At this point there are about 300 people enrolled in the study, half of whom are mental health patients. The study is primarily focused on determining how well young people are coping with social isolation as a result of the ongoing global pandemic. While there are obvious privacy concerns, like any research study the team at Dalhousie had to comply with the University’s ethics guidelines before they were allowed to proceed. Every participant had to physically sign a consent form, and all of the data is encrypted and stored in a secure location.
The team also notes that they’re tracking behavioural patterns, and not actual content. For example, they don’t monitor what’s in the messages that users are sending, they’re simply measuring how many messages are being sent. Similarly, they’re not tracking what a user is typing, but merely how fast and how hard the typing is occurring.
What This Means for You
With all of Apple’s work in health, this seems like the sort of thing that the Apple Watch maker could somebody pick up on as well, combining health data and sophisticated algorithms to help detect and potentially improve users’ mental health, even if it doesn’t become about diagnostics.

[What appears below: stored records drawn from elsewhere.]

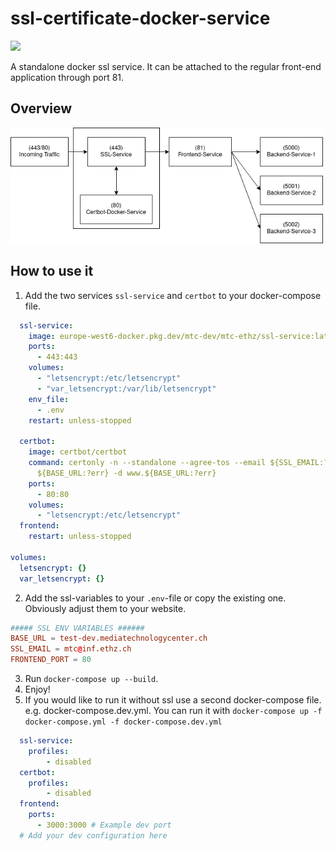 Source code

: # ssl-certificate-docker-service

<img src="https://img.shields.io/static/v1?label=status&message=in-review&color=orange">

A standalone docker ssl service. It can be attached to the regular front-end application through port 81.

## Overview
<img src="example-frontend/SSL-Service-Overview.png" width="500" alt="ssl-overview">

## How to use it

1. Add the two services `ssl-service` and `certbot` to your docker-compose file.

```yaml
  ssl-service:
    image: europe-west6-docker.pkg.dev/mtc-dev/mtc-ethz/ssl-service:latest
    ports:
      - 443:443
    volumes:
      - "letsencrypt:/etc/letsencrypt"
      - "var_letsencrypt:/var/lib/letsencrypt"
    env_file:
      - .env
    restart: unless-stopped

  certbot:
    image: certbot/certbot
    command: certonly -n --standalone --agree-tos --email ${SSL_EMAIL:?err} -d
      ${BASE_URL:?err} -d www.${BASE_URL:?err}
    ports:
      - 80:80
    volumes:
      - "letsencrypt:/etc/letsencrypt"
  frontend:
    restart: unless-stopped

volumes:
  letsencrypt: {}
  var_letsencrypt: {}
```

2. Add the ssl-variables to your `.env`-file or copy the existing one. Obviously adjust them to your website.
```conf
##### SSL ENV VARIABLES ###### 
BASE_URL = test-dev.mediatechnologycenter.ch
SSL_EMAIL = mtc@inf.ethz.ch
FRONTEND_PORT = 80
```
3. Run `docker-compose up --build`.
4. Enjoy!
5. If you would like to run it without ssl use a second docker-compose file. e.g. docker-compose.dev.yml.
   You can run it with `docker-compose up -f docker-compose.yml -f docker-compose.dev.yml`
```yml
  ssl-service:
    profiles:
        - disabled
  certbot:
    profiles:
        - disabled
  frontend:
    ports:
      - 3000:3000 # Example dev port
  # Add your dev configuration here
```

For example, it wouldn’t be a stretch to see Siri somebody offering to brighten the lights or play some uplifting music if your Apple Watch or iPhone detects that you seem to be feeling down, or conversely offer up a more calming playlist during times of stress and anxiety.
This kind of intelligent assistant is likely still years away, however, and even the researchers at Dalhousie are currently aiming at a more specialized medical application rather than something with broader ambitions. As Dr. Sandra Meier, one of the psychologists leading the study notes an app like PROSIT can be a valuable tool for psychologists and psychiatrists to keep tabs on their patients when they can’t see them face to face, and possibly even to gain deeper insights into their patients’ mental health that might be beyond the ability of the patients to describe themselves.
When we see our patients, they’re with us for a very short time, and you would love to know how the patients are actually doing outside of the clinical setting so when they are at home, and we would like to do that in a way that is not so invasive for them.Dr. Sandra Meier, psychologist at Dalhousie University
That said, Meier also adds that the app should only be seen as a general barometer right now, and definitely can’t do things like predicting a mental health crisis. Much more data and research is required before they get to that point, but ultimately Meier adds that the goal of the app is to complement a mental health care provider, not serve as a replacement for them.